Maize (what we called mealies and people in the West call corn), sorghum, beans, and pumpkins formed the largest portion of our diet, not because of any inherent preference for these foods, but because the people could not afford anything richer. The wealthier families in our village supplemented their diets with tea, coffee, and sugar, but for most people in Qunu these were exotic luxuries far beyond their means. The water used for farming, cooking, and washing had to be fetched in buckets from streams and springs. This was women’s work, and indeed, Qunu was a village of women and children: most of the men spent the greater part of the year working on remote farms or in the mines along the Reef, the great ridge of gold-bearing rock and shale that forms the southern boundary of Johannesburg. They returned perhaps twice a year, mainly to plow their fields. The hoeing, weeding, and harvesting were left to the women and children. Few if any of the people in the village knew how to read or write, and the concept of education was still a foreign one to many.
My mother presided over three huts at Qunu which, as I remember, were always filled with the babies and children of my relations. In fact, I hardly recall any occasion as a child when I was alone. In African culture, the sons and daughters of one’s aunts or uncles are considered brothers and sisters, not cousins. We do not make the same distinctions among relations practiced by whites. We have no half brothers or half sisters. My mother’s sister is my mother; my uncle’s son is my brother; my brother’s child is my son, my daughter.

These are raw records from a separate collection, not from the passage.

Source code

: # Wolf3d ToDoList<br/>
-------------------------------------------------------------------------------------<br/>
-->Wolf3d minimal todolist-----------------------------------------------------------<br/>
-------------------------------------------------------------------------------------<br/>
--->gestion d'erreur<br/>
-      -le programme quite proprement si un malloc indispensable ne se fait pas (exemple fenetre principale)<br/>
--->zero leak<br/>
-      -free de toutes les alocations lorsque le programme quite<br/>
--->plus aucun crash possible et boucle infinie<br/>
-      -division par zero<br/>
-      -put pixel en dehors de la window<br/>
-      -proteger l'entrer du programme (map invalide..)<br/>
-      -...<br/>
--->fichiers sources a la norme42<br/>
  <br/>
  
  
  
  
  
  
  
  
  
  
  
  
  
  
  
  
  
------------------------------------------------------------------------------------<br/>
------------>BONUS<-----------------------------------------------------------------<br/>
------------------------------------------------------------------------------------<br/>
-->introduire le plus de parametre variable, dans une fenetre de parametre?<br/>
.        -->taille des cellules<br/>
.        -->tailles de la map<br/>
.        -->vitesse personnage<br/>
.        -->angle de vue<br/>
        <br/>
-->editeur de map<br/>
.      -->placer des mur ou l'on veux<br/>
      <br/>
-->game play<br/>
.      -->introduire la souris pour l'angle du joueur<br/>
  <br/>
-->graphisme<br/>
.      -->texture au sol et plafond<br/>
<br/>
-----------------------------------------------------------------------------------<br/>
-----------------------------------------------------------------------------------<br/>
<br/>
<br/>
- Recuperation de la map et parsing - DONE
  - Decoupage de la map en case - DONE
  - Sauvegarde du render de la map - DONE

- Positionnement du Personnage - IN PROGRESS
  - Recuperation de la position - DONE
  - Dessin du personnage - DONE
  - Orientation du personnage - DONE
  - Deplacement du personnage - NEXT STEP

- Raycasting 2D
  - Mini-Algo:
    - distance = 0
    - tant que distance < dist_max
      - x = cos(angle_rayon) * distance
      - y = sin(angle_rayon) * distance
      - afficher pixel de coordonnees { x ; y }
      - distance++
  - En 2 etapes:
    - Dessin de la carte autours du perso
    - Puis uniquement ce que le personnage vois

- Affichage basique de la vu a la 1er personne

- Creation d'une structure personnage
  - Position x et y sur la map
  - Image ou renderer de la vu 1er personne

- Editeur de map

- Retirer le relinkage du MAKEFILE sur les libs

Of my mother’s three huts, one was used for cooking, one for sleeping, and one for storage. In the hut in which we slept, there was no furniture in the Western sense. We slept on mats and sat on the ground. I did not discover pillows until I went to Mqhekezweni. My mother cooked food in a three-legged iron pot over an open fire in the center of the hut or outside. Everything we ate we grew and made ourselves. My mother planted and harvested her own mealies. Mealies were harvested from the field when they were hard and dry. They were stored in sacks or pits dug in the ground. When preparing the mealies, the women used different methods. They could grind the kernels between two stones to make bread, or boil the mealies first, producing umphothulo (mealie flour eaten with sour milk) or umngqusho (samp, sometimes plain or mixed with beans). Unlike mealies, which were sometimes in short supply, milk from our cows and goats was always plentiful.